Submitting your Work

Please make sure that you added comments for each question, which explain your thinking about your method of solving each question. Please also make sure that your work is your own work, and that any outside sources (people, internet pages, generating AI, etc.) are cited properly in the project template.

Congratulations!
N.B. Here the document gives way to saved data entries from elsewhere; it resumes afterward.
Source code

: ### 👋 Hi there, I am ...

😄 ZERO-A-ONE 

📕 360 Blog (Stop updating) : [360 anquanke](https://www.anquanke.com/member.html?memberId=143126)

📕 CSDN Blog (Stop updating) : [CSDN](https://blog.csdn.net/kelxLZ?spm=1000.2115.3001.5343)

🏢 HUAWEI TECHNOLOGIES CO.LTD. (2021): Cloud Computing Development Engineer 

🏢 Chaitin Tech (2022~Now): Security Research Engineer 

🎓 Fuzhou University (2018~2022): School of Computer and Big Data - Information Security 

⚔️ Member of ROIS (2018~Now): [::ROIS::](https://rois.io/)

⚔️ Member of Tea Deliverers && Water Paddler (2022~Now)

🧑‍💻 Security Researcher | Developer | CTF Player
Assuming you’ve completed all the above questions, you are learning to apply your web scraping knowledge effectively!

Prior to submitting your work, you need to put your work into the project template, and re-run all of the code in your Jupyter notebook and make sure that the results of running that code is visible in your template. Please check the detailed instructions on how to ensure that your submission is formatted correctly. To download your completed project, you can right-click on the file in the file explorer and click 'download'.

Once you upload your submission to Gradescope, make sure that everything appears as you would expect to ensure that you don’t lose any points. We hope your first project with us went well, and we look forward to continuing to learn with you on future projects!!

Items to submit
  • firstname_lastname_project6.ipynb

It is necessary to document your work, with comments about each solution. All of your work needs to be your own work, with citations to any source that you used. Please make sure that your work is your own work, and that any outside sources (people, internet pages, generating AI, etc.) are cited properly in the project template.

You must double check your .ipynb after submitting it in gradescope. A very common mistake is to assume that your .ipynb file has been rendered properly and contains your code, markdown, and code output even though it may not.

Please take the time to double check your work. See here for instructions on how to double check this.

You will not receive full credit if your .ipynb file does not contain all of the information you expect it to, or if it does not render properly in Gradescope. Please ask a TA if you need help with this.